DIREITOS HUMANOS EM AUSCHWITZ? Ética e desumanização

Redação — Instituto Mosaico
Instituto Mosaico
Published in
4 min readDec 10, 2019

--

Por Valdemar Figueredo

Foto: Reprodução

As músicas executadas no campo de extermínio impunham o ritmo da marcha. Não havia vontade, nem vigor, muito menos a possibilidade de passos destoantes. Marchavam como autômatos. Só após as pessoas serem aniquiladas é que seriam levadas à morte. A extirpação da humanidade precedia a morte.

Ir e voltar do trabalho forçado no ritmo da música. Marcha fúnebre? Antes fosse!

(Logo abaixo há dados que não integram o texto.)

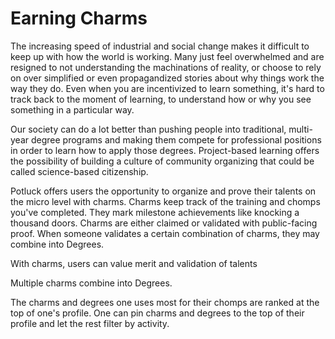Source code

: # Earning Charms

The increasing speed of industrial and social change makes it difficult to keep up with how the world is working. Many just feel overwhelmed and are resigned to not understanding the machinations of reality, or choose to rely on over simplified or even propagandized stories about why things work the way they do. Even when you are incentivized to learn something, it's hard to track back to the moment of learning, to understand how or why you see something in a particular way.  

Our society can do a lot better than pushing people into traditional, multi-year degree programs and making them compete for professional positions in order to learn how to apply those degrees. Project-based learning offers the possibility of building a culture of community organizing that could be called science-based citizenship.

Potluck offers users the opportunity to organize and prove their talents on the micro level with charms. Charms keep track of the training and chomps you've completed. They mark milestone achievements like knocking a thousand doors. Charms are either claimed or validated with public-facing proof. When someone validates a certain combination of charms, they may combine into Degrees.





With charms, users can value merit and validation of talents 



Multiple charms combine into Degrees. 

The charms and degrees one uses most for their chomps are ranked at the top of one's profile. One can pin charms and degrees to the top of their profile and let the rest filter by activity.





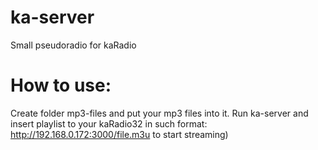 # ka-server
Small pseudoradio for kaRadio

# How to use:
Create folder mp3-files and put your mp3 files into it. Run ka-server and insert playlist to your kaRadio32 in such format: http://192.168.0.172:3000/file.m3u
to start streaming)
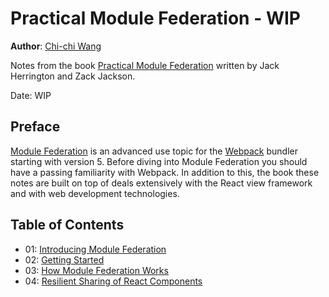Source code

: # Practical Module Federation - WIP
**Author**: [Chi-chi Wang](https://github.com/chichiwang)

Notes from the book [Practical Module Federation](https://module-federation.myshopify.com/products/practical-module-federation) written by Jack Herrington and Zack Jackson.

Date: WIP

## Preface
[Module Federation](https://webpack.js.org/concepts/module-federation/) is an advanced use topic for the [Webpack](https://webpack.js.org/) bundler starting with version 5. Before diving into Module Federation you should have a passing familiarity with Webpack. In addition to this, the book these notes are built on top of deals extensively with the React view framework and with web development technologies.

## Table of Contents
* 01: [Introducing Module Federation](./01/README.md)
* 02: [Getting Started](./02/README.md)
* 03: [How Module Federation Works](./03/README.md)
* 04: [Resilient Sharing of React Components](./04/README.md)
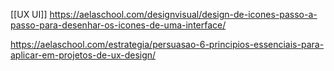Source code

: [[UX UI]]
https://aelaschool.com/designvisual/design-de-icones-passo-a-passo-para-desenhar-os-icones-de-uma-interface/

https://aelaschool.com/estrategia/persuasao-6-principios-essenciais-para-aplicar-em-projetos-de-ux-design/

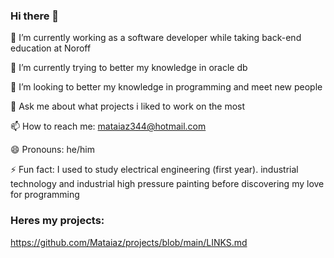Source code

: ### Hi there 👋

🔭 I’m currently working as a software developer while taking back-end education at Noroff

🌱 I’m currently trying to better my knowledge in oracle db

👯 I’m looking to better my knowledge in programming and meet new people

💬 Ask me about what projects i liked to work on the most

📫 How to reach me: mataiaz344@hotmail.com

😄 Pronouns: he/him

⚡ Fun fact: I used to study electrical engineering (first year). industrial technology and industrial high pressure painting before discovering my love for programming

### Heres my projects:

https://github.com/Mataiaz/projects/blob/main/LINKS.md
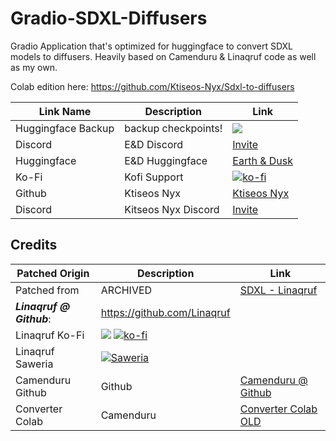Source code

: # Gradio-SDXL-Diffusers

Gradio Application that's optimized for huggingface to convert SDXL models to diffusers. Heavily based on Camenduru &amp; Linaqruf code as well as my own.

Colab edition here: https://github.com/Ktiseos-Nyx/Sdxl-to-diffusers

| Link Name| Description | Link |
| --- | --- | --- |
| Huggingface Backup| backup checkpoints! | [![](https://img.shields.io/static/v1?message=Open%20in%20Colab&logo=googlecolab&labelColor=5c5c5c&color=0f80c1&label=%20&style=flat)](https://github.com/Ktiseos-Nyx/HuggingFace_Backup)
|Discord| E&D Discord |[Invite](https://discord.gg/5t2kYxt7An)
|Huggingface| E&D Huggingface |[Earth & Dusk](https://huggingface.co/EarthnDusk)
|Ko-Fi| Kofi Support |[![ko-fi](https://img.shields.io/badge/Support%20me%20on%20Ko--fi-F16061?logo=ko-fi&logoColor=white&style=flat)](https://ko-fi.com/Z8Z8L4EO)
|Github| Ktiseos Nyx |[Ktiseos Nyx](https://github.com/Ktiseos-Nyx/)
|Discord| Kitseos Nyx Discord |[Invite](https://discord.gg/HhBSvM9gBY)
## Credits 


| Patched Origin | Description | Link |
| --- | --- | --- |
|Patched from| ARCHIVED |[SDXL - Linaqruf](https://colab.research.google.com/github/Linaqruf/sdxl-model-converter/blob/main/sdxl_model_converter.ipynb)
|***Linaqruf @ Github***: |https://github.com/Linaqruf
|Linaqruf Ko-Fi | [![](https://dcbadge.vercel.app/api/shield/850007095775723532?style=flat)](https://lookup.guru/850007095775723532) [![ko-fi](https://img.shields.io/badge/Support%20me%20on%20Ko--fi-F16061?logo=ko-fi&logoColor=white&style=flat)](https://ko-fi.com/linaqruf)
| Linaqruf Saweria |<a href="https://saweria.co/linaqruf"><img alt="Saweria" src="https://img.shields.io/badge/Saweria-7B3F00?style=flat&logo=ko-fi&logoColor=white"/></a>
| Camenduru Github | Github | [Camenduru @ Github ](https://github.com/camenduru?tab=repositories)
| Converter Colab | Camenduru | [Converter Colab OLD](https://github.com/camenduru/converter-colab)



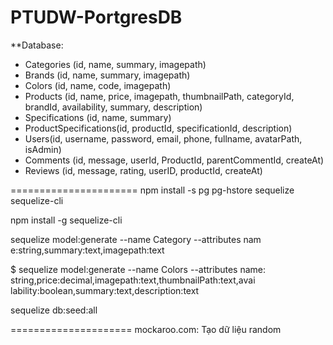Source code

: # PTUDW-PortgresDB

**Database:

- Categories (id, name, summary, imagepath)
- Brands (id, name, summary, imagepath)
- Colors (id, name, code, imagepath)
- Products (id, name, price, imagepath, thumbnailPath, categoryId, brandId, availability, summary, description)
- Specifications (id, name, summary)
- ProductSpecifications(id, productId, specificationId, description)
- Users(id, username, password, email, phone, fullname, avatarPath, isAdmin)
- Comments (id, message, userId, ProductId, parentCommentId, createAt)
- Reviews (id, message, rating, userID, productId, createAt)


======================
 npm install -s pg pg-hstore sequelize sequelize-cli

 npm install -g sequelize-cli

 sequelize model:generate --name Category --attributes nam
e:string,summary:text,imagepath:text

$ sequelize model:generate --name Colors --attributes name: 
string,price:decimal,imagepath:text,thumbnailPath:text,avai 
lability:boolean,summary:text,description:text

sequelize db:seed:all

=====================
mockaroo.com: Tạo dữ liệu random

Marcha da aniquilação da vontade, coreografia dos homens desumanizados, dança dos embotados, teatro dos apagados, missa de corpo presente em que o defunto se desloca.

Primo Levi esteve atento aos códigos simbólicos que vigoravam no grande palco de Auschwitz, o seu relato não se restringe à pura descrição, ele explora os sentidos, as linguagens que punham homens de diversos países e diversos idiomas sob uma mesma compreensão. Num termo por ele cunhado: torre de Babel.

A consideração de que houve em Auschwitz dias bons causa nos leitores um sentimento dúbio: temos a sensação de conforto, um tipo de intervalo do sofrimento, para logo depois concluir que tal dia excepcional servia para enfatizar o sofrimento ordinário.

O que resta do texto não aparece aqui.